The second phase (1971 to present): The era of a purely fiat dollar. In August 1971, President Nixon announced the decoupling of the dollar from gold (known as the "Nixon Shock"), and the Bretton Woods system collapsed. The dollar thus entered the era of a purely fiat currency , its value no longer backed by gold reserves, but relying on the sovereign credit of the United States and the continued global demand for dollar assets.
Key question: After gold was decoupled from the dollar, what has maintained the dollar's global dominance? — The petrodollar system.
1.2 Why does "the world saves in US dollars" stem from "the world pays in US dollars"?
The dollar's status as a reserve currency is essentially a derivative of its status as a trade currency, not the other way around . Many people believe the world uses the dollar because the United States is powerful, but a more accurate causal chain is:
- Global oil transactions are priced and settled in US dollars.
- Oil is a core cost input for all manufacturing industries (from petrochemical products, fertilizers, transportation to factory operations).
- Businesses naturally tend to price their final products in US dollars, thus creating a natural hedge against dollar costs.
- The global trading system is therefore denominated in US dollars, resulting in a large dollar surplus.
- These surpluses are primarily invested in U.S. Treasury bonds, creating structural demand for dollar assets.
- Central banks around the world accumulate dollar reserves to provide liquidity support when their currencies come under pressure.
This is a self-reinforcing closed loop, with the dollar pricing mechanism for oil as its core driving force .
1.3 Network Externalities: Why the Dollar Hegemony Is So Difficult to Shake
In economics, there's a concept called "network externality"—the more users a currency has, the higher the value of each participant's use of it . This is entirely consistent with the logic of telephone networks and social media platforms. The network effect of the US dollar manifests on three levels:
- Liquidity advantage: The US dollar asset market has the deepest and broadest global market, the smallest bid-ask spread, and the lowest impact cost of large-scale transactions, making the opportunity cost of holding US dollar assets the lowest among all currencies.
- Infrastructure advantages: The SWIFT international settlement system and the correspondent banking system both operate with the US dollar as their core, and the default track for global cross-border payments is the US dollar track.
- Advantages of contractual practices: Standard terms of commodity contracts and trade finance letters of credit default to pricing in US dollars. Changing this practice requires simultaneous coordination among global trade participants, resulting in extremely high transaction costs.
This is why "de-dollarization" has been talked about for decades but has progressed slowly. Breaking this network requires a sufficiently large external shock, or a competitor that can simultaneously provide alternative infrastructure, and these two conditions are gradually converging in the current conflict.

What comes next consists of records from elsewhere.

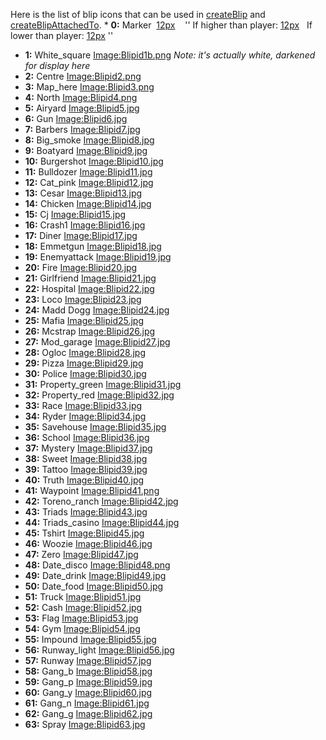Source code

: <noinclude>Here is the list of blip icons that can be used in [createBlip](/docs/createblip.md "wikilink") and [createBlipAttachedTo](/createBlipAttachedTo.md "wikilink"). </noinclude>\* **0:** Marker  [12px](/Image:Blipid0s.png.md "wikilink")    '' If higher than player: [12px](/Image:Blipid0u.png.md "wikilink")   If lower than player: [12px](/Image:Blipid0d.png.md "wikilink") ''

-   **1:** White\_square [Image:Blipid1b.png](/docs/image:blipid1b.png.md "wikilink") *Note: it's actually white, darkened for display here*
-   **2:** Centre [Image:Blipid2.png](/docs/image:blipid2.png.md "wikilink")
-   **3:** Map\_here [Image:Blipid3.png](/docs/image:blipid3.png.md "wikilink")
-   **4:** North [Image:Blipid4.png](/docs/image:blipid4.png.md "wikilink")
-   **5:** Airyard [Image:Blipid5.jpg](/docs/image:blipid5.jpg.md "wikilink")
-   **6:** Gun [Image:Blipid6.jpg](/docs/image:blipid6.jpg.md "wikilink")
-   **7:** Barbers [Image:Blipid7.jpg](/docs/image:blipid7.jpg.md "wikilink")
-   **8:** Big\_smoke [Image:Blipid8.jpg](/docs/image:blipid8.jpg.md "wikilink")
-   **9:** Boatyard [Image:Blipid9.jpg](/docs/image:blipid9.jpg.md "wikilink")
-   **10:** Burgershot [Image:Blipid10.jpg](/docs/image:blipid10.jpg.md "wikilink")
-   **11:** Bulldozer [Image:Blipid11.jpg](/docs/image:blipid11.jpg.md "wikilink")
-   **12:** Cat\_pink [Image:Blipid12.jpg](/docs/image:blipid12.jpg.md "wikilink")
-   **13:** Cesar [Image:Blipid13.jpg](/docs/image:blipid13.jpg.md "wikilink")
-   **14:** Chicken [Image:Blipid14.jpg](/docs/image:blipid14.jpg.md "wikilink")
-   **15:** Cj [Image:Blipid15.jpg](/docs/image:blipid15.jpg.md "wikilink")
-   **16:** Crash1 [Image:Blipid16.jpg](/docs/image:blipid16.jpg.md "wikilink")
-   **17:** Diner [Image:Blipid17.jpg](/docs/image:blipid17.jpg.md "wikilink")
-   **18:** Emmetgun [Image:Blipid18.jpg](/docs/image:blipid18.jpg.md "wikilink")
-   **19:** Enemyattack [Image:Blipid19.jpg](/docs/image:blipid19.jpg.md "wikilink")
-   **20:** Fire [Image:Blipid20.jpg](/docs/image:blipid20.jpg.md "wikilink")
-   **21:** Girlfriend [Image:Blipid21.jpg](/docs/image:blipid21.jpg.md "wikilink")
-   **22:** Hospital [Image:Blipid22.jpg](/docs/image:blipid22.jpg.md "wikilink")
-   **23:** Loco [Image:Blipid23.jpg](/docs/image:blipid23.jpg.md "wikilink")
-   **24:** Madd Dogg [Image:Blipid24.jpg](/docs/image:blipid24.jpg.md "wikilink")
-   **25:** Mafia [Image:Blipid25.jpg](/docs/image:blipid25.jpg.md "wikilink")
-   **26:** Mcstrap [Image:Blipid26.jpg](/docs/image:blipid26.jpg.md "wikilink")
-   **27:** Mod\_garage [Image:Blipid27.jpg](/docs/image:blipid27.jpg.md "wikilink")
-   **28:** Ogloc [Image:Blipid28.jpg](/docs/image:blipid28.jpg.md "wikilink")
-   **29:** Pizza [Image:Blipid29.jpg](/docs/image:blipid29.jpg.md "wikilink")
-   **30:** Police [Image:Blipid30.jpg](/docs/image:blipid30.jpg.md "wikilink")
-   **31:** Property\_green [Image:Blipid31.jpg](/docs/image:blipid31.jpg.md "wikilink")
-   **32:** Property\_red [Image:Blipid32.jpg](/docs/image:blipid32.jpg.md "wikilink")
-   **33:** Race [Image:Blipid33.jpg](/docs/image:blipid33.jpg.md "wikilink")
-   **34:** Ryder [Image:Blipid34.jpg](/docs/image:blipid34.jpg.md "wikilink")
-   **35:** Savehouse [Image:Blipid35.jpg](/docs/image:blipid35.jpg.md "wikilink")
-   **36:** School [Image:Blipid36.jpg](/docs/image:blipid36.jpg.md "wikilink")
-   **37:** Mystery [Image:Blipid37.jpg](/docs/image:blipid37.jpg.md "wikilink")
-   **38:** Sweet [Image:Blipid38.jpg](/docs/image:blipid38.jpg.md "wikilink")
-   **39:** Tattoo [Image:Blipid39.jpg](/docs/image:blipid39.jpg.md "wikilink")
-   **40:** Truth [Image:Blipid40.jpg](/docs/image:blipid40.jpg.md "wikilink")
-   **41:** Waypoint [Image:Blipid41.png](/docs/image:blipid41.png.md "wikilink")
-   **42:** Toreno\_ranch [Image:Blipid42.jpg](/docs/image:blipid42.jpg.md "wikilink")
-   **43:** Triads [Image:Blipid43.jpg](/docs/image:blipid43.jpg.md "wikilink")
-   **44:** Triads\_casino [Image:Blipid44.jpg](/docs/image:blipid44.jpg.md "wikilink")
-   **45:** Tshirt [Image:Blipid45.jpg](/docs/image:blipid45.jpg.md "wikilink")
-   **46:** Woozie [Image:Blipid46.jpg](/docs/image:blipid46.jpg.md "wikilink")
-   **47:** Zero [Image:Blipid47.jpg](/docs/image:blipid47.jpg.md "wikilink")
-   **48:** Date\_disco [Image:Blipid48.png](/docs/image:blipid48.png.md "wikilink")
-   **49:** Date\_drink [Image:Blipid49.jpg](/docs/image:blipid49.jpg.md "wikilink")
-   **50:** Date\_food [Image:Blipid50.jpg](/docs/image:blipid50.jpg.md "wikilink")
-   **51:** Truck [Image:Blipid51.jpg](/docs/image:blipid51.jpg.md "wikilink")
-   **52:** Cash [Image:Blipid52.jpg](/docs/image:blipid52.jpg.md "wikilink")
-   **53:** Flag [Image:Blipid53.jpg](/docs/image:blipid53.jpg.md "wikilink")
-   **54:** Gym [Image:Blipid54.jpg](/docs/image:blipid54.jpg.md "wikilink")
-   **55:** Impound [Image:Blipid55.jpg](/docs/image:blipid55.jpg.md "wikilink")
-   **56:** Runway\_light [Image:Blipid56.jpg](/docs/image:blipid56.jpg.md "wikilink")
-   **57:** Runway [Image:Blipid57.jpg](/docs/image:blipid57.jpg.md "wikilink")
-   **58:** Gang\_b [Image:Blipid58.jpg](/docs/image:blipid58.jpg.md "wikilink")
-   **59:** Gang\_p [Image:Blipid59.jpg](/docs/image:blipid59.jpg.md "wikilink")
-   **60:** Gang\_y [Image:Blipid60.jpg](/docs/image:blipid60.jpg.md "wikilink")
-   **61:** Gang\_n [Image:Blipid61.jpg](/docs/image:blipid61.jpg.md "wikilink")
-   **62:** Gang\_g [Image:Blipid62.jpg](/docs/image:blipid62.jpg.md "wikilink")
-   **63:** Spray [Image:Blipid63.jpg](/docs/image:blipid63.jpg.md "wikilink")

Chapter Two: The Historical Origins and Operating Mechanism of the Petrodollar
2.1 1974: An Undervalued Historical Deal
The petrodollar system can be traced back to the 1974 US-Saudi agreement , but the deeper meaning of this deal goes far beyond its literal meaning.
Historical Context: Following the collapse of the Bretton Woods system in 1971, the US dollar lost its gold backing and faced a severe crisis of confidence. Simultaneously, the Arab oil embargo in 1973 caused oil prices to quadruple within months, leading the US to realize the need to find a new way to anchor the dollar's global status.
The core of the deal: Saudi Arabia agreed to price its oil exports in US dollars and invest its oil surplus in US Treasury bonds; in return, the US provided security guarantees and military protection. The other Gulf Cooperation Council (GCC) countries subsequently followed suit, forming a collective institutional arrangement.
Deeper strategic implications: The United States uses military power as collateral to back the credit of the dollar . In essence, after the collapse of the Bretton Woods system, the dollar switched from a "gold standard" to an "oil standard" —its value was no longer backed by gold reserves, but by the geopolitical power to control global energy trade.
Implicit subsidy mechanism: The structural demand from oil-producing countries to purchase US Treasury bonds continuously lowers the financing costs for the US government. This is equivalent to every instance of global economic growth generating energy demand indirectly subsidizing the US Treasury bond market, representing the most powerful and hidden economic advantage of the dollar's hegemony.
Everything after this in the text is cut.